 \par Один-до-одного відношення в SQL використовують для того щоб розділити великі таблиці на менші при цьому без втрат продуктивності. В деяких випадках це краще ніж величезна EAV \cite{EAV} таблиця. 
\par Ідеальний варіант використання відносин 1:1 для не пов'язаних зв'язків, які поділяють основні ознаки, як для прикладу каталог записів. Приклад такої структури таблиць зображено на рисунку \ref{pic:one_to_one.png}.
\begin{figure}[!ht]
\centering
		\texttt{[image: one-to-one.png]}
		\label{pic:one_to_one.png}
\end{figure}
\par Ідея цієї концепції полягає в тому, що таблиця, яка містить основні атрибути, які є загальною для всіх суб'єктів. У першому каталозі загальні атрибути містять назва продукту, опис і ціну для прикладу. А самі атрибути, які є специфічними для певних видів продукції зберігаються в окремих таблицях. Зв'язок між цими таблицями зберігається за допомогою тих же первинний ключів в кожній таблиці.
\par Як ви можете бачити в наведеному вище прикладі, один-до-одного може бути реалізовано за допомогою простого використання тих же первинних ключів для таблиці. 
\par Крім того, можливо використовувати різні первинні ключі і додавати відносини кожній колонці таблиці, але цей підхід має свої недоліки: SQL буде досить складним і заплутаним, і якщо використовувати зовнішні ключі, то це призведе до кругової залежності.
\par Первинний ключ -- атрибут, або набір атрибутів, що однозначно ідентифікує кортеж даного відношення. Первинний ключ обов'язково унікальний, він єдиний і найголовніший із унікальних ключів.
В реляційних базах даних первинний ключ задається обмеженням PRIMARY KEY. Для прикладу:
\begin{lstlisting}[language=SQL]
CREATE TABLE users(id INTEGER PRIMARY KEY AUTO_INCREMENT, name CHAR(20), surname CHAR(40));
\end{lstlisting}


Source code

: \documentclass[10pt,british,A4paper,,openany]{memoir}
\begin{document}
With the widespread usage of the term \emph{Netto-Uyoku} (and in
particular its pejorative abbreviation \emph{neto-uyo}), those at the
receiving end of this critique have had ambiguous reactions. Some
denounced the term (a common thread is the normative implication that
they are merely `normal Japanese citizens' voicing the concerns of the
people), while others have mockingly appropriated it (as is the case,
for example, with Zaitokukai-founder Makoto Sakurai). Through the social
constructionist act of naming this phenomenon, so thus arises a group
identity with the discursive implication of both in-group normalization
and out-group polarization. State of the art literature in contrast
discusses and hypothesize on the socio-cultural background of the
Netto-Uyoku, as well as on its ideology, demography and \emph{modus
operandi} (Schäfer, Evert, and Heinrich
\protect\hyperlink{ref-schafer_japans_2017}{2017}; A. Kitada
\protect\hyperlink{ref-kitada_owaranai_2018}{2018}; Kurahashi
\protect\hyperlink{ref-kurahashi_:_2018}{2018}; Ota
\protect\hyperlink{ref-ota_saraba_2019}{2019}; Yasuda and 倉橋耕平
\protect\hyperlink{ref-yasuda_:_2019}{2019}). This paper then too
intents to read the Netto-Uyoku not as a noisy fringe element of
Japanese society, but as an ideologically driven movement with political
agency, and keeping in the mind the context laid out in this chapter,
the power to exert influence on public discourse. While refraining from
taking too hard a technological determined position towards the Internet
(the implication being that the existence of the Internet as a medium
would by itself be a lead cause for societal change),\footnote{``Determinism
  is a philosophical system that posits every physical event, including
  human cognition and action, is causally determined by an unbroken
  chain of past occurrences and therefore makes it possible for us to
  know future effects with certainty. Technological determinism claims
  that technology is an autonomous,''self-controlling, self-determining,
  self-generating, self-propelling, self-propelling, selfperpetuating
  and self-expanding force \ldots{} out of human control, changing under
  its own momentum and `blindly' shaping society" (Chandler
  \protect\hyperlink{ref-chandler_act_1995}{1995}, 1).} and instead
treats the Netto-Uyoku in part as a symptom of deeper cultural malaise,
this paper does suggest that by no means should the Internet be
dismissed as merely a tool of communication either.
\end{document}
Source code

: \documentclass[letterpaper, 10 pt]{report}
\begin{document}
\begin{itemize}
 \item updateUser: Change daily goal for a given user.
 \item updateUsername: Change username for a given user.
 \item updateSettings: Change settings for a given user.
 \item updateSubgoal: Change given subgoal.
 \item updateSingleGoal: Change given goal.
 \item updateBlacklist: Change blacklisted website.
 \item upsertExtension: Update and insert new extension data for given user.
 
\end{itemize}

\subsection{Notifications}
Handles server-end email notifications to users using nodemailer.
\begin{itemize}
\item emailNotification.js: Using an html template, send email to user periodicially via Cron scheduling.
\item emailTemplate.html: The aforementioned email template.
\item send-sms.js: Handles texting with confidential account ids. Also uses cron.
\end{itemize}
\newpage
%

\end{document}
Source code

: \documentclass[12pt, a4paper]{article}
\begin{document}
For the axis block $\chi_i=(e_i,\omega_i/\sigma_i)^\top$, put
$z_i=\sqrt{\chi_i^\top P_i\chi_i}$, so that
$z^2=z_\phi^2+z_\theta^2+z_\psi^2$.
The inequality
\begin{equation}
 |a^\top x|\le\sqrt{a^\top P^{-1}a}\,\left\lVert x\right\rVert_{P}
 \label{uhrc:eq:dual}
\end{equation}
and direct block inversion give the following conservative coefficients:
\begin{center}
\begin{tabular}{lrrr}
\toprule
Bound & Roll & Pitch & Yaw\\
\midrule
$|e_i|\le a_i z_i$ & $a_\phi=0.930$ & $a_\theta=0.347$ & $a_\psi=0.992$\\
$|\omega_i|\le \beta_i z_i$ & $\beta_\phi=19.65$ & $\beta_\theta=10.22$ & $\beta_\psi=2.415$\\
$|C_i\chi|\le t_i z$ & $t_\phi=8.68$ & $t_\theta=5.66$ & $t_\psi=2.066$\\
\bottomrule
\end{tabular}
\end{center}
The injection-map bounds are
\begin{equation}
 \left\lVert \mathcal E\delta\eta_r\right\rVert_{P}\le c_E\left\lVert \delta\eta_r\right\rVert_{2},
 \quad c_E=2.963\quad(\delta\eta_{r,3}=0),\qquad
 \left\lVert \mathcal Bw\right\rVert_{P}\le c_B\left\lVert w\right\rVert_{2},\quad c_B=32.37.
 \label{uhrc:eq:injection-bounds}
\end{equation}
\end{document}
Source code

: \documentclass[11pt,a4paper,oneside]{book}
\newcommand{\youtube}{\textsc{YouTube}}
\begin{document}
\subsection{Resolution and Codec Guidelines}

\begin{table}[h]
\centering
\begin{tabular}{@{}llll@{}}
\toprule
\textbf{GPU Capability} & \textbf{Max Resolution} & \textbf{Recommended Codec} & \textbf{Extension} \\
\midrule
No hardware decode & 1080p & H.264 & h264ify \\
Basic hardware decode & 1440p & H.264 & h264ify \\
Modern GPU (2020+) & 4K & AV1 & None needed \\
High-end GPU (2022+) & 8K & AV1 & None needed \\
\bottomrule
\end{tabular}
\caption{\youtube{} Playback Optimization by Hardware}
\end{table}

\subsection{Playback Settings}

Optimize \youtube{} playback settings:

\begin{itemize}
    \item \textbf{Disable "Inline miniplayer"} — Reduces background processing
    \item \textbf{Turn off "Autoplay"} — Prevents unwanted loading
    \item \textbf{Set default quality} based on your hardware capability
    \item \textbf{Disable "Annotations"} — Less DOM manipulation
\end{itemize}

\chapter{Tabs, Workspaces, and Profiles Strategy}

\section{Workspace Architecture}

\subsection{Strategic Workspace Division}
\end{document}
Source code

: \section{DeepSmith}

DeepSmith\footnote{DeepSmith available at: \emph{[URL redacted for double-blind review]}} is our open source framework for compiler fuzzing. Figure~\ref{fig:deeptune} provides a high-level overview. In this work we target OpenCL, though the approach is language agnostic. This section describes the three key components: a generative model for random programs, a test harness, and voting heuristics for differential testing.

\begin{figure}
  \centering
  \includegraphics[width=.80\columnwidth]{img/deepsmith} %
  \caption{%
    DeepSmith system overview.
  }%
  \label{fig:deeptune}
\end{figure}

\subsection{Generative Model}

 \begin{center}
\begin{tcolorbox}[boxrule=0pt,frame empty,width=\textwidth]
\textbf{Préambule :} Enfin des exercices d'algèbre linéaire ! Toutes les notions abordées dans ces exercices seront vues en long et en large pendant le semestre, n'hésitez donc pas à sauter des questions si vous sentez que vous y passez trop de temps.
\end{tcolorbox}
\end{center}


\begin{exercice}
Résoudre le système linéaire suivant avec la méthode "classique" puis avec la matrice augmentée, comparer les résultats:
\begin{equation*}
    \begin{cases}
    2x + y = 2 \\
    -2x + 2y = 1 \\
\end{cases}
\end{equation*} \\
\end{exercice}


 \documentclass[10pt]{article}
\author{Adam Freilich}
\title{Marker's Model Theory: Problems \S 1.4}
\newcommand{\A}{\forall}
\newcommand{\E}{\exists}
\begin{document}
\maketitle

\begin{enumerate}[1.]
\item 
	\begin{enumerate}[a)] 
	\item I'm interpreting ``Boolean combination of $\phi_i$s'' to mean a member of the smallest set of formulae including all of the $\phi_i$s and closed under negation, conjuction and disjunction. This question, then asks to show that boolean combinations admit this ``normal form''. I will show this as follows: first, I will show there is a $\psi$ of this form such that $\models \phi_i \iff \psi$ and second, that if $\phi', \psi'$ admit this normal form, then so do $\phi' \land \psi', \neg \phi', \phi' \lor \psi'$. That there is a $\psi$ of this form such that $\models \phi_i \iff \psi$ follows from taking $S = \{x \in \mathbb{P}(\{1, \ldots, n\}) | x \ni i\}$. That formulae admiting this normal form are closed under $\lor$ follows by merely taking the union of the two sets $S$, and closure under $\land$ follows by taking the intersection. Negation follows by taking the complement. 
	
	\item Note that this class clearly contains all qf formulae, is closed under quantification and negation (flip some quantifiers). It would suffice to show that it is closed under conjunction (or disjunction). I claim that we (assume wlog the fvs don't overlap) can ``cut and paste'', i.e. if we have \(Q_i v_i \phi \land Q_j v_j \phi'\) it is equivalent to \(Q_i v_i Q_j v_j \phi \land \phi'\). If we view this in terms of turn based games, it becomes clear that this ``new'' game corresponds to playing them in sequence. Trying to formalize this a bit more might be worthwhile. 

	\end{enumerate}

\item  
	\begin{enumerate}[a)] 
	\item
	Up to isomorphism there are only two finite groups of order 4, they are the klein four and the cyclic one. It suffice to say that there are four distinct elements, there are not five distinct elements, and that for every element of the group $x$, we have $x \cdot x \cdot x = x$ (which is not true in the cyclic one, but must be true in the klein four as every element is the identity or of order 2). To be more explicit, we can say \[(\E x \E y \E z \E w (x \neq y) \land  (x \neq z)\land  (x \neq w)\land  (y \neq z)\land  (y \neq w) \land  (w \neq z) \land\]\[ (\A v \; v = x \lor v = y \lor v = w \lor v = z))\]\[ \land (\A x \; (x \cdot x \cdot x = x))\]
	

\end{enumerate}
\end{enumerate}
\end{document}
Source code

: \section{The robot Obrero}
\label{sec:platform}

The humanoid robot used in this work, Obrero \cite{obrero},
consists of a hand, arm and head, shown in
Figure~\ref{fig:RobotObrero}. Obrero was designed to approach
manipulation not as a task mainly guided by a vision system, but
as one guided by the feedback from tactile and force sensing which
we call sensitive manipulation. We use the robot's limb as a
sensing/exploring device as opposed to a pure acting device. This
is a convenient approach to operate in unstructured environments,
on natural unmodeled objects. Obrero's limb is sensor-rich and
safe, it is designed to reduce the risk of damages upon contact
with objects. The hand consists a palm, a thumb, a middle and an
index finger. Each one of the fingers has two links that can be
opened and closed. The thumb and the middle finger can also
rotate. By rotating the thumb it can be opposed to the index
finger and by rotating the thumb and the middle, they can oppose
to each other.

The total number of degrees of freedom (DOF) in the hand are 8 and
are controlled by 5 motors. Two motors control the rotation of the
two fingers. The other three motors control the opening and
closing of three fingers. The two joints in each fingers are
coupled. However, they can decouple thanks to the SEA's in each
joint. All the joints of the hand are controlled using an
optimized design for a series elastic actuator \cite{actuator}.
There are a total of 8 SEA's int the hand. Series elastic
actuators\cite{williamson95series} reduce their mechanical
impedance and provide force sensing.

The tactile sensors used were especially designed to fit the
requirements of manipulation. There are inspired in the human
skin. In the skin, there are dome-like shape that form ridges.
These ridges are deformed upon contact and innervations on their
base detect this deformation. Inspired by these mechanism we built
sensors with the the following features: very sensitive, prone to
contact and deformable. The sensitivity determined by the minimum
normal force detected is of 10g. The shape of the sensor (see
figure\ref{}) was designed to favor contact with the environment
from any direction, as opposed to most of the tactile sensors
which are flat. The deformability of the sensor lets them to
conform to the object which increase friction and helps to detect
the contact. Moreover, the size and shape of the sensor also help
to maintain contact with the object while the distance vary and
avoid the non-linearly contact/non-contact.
--------
▸ Your assignment: In restating the data, begin at its first line, reproduce each line word for word, and conclude with the line that contains "people), while others".

▸ Reply to the exercise:
 \par Один-до-одного відношення в SQL використовують для того щоб розділити великі таблиці на менші при цьому без втрат продуктивності. В деяких випадках це краще ніж величезна EAV \cite{EAV} таблиця. 
\par Ідеальний варіант використання відносин 1:1 для не пов'язаних зв'язків, які поділяють основні ознаки, як для прикладу каталог записів. Приклад такої структури таблиць зображено на рисунку \ref{pic:one_to_one.png}.
\begin{figure}[!ht]
\centering
		\texttt{[image: one-to-one.png]}
		\label{pic:one_to_one.png}
\end{figure}
\par Ідея цієї концепції полягає в тому, що таблиця, яка містить основні атрибути, які є загальною для всіх суб'єктів. У першому каталозі загальні атрибути містять назва продукту, опис і ціну для прикладу. А самі атрибути, які є специфічними для певних видів продукції зберігаються в окремих таблицях. Зв'язок між цими таблицями зберігається за допомогою тих же первинний ключів в кожній таблиці.
\par Як ви можете бачити в наведеному вище прикладі, один-до-одного може бути реалізовано за допомогою простого використання тих же первинних ключів для таблиці. 
\par Крім того, можливо використовувати різні первинні ключі і додавати відносини кожній колонці таблиці, але цей підхід має свої недоліки: SQL буде досить складним і заплутаним, і якщо використовувати зовнішні ключі, то це призведе до кругової залежності.
\par Первинний ключ -- атрибут, або набір атрибутів, що однозначно ідентифікує кортеж даного відношення. Первинний ключ обов'язково унікальний, він єдиний і найголовніший із унікальних ключів.
В реляційних базах даних первинний ключ задається обмеженням PRIMARY KEY. Для прикладу:
\begin{lstlisting}[language=SQL]
CREATE TABLE users(id INTEGER PRIMARY KEY AUTO_INCREMENT, name CHAR(20), surname CHAR(40));
\end{lstlisting}


Source code

: \documentclass[10pt,british,A4paper,,openany]{memoir}
\begin{document}
With the widespread usage of the term \emph{Netto-Uyoku} (and in
particular its pejorative abbreviation \emph{neto-uyo}), those at the
receiving end of this critique have had ambiguous reactions. Some
denounced the term (a common thread is the normative implication that
they are merely `normal Japanese citizens' voicing the concerns of the
people), while others have mockingly appropriated it (as is the case,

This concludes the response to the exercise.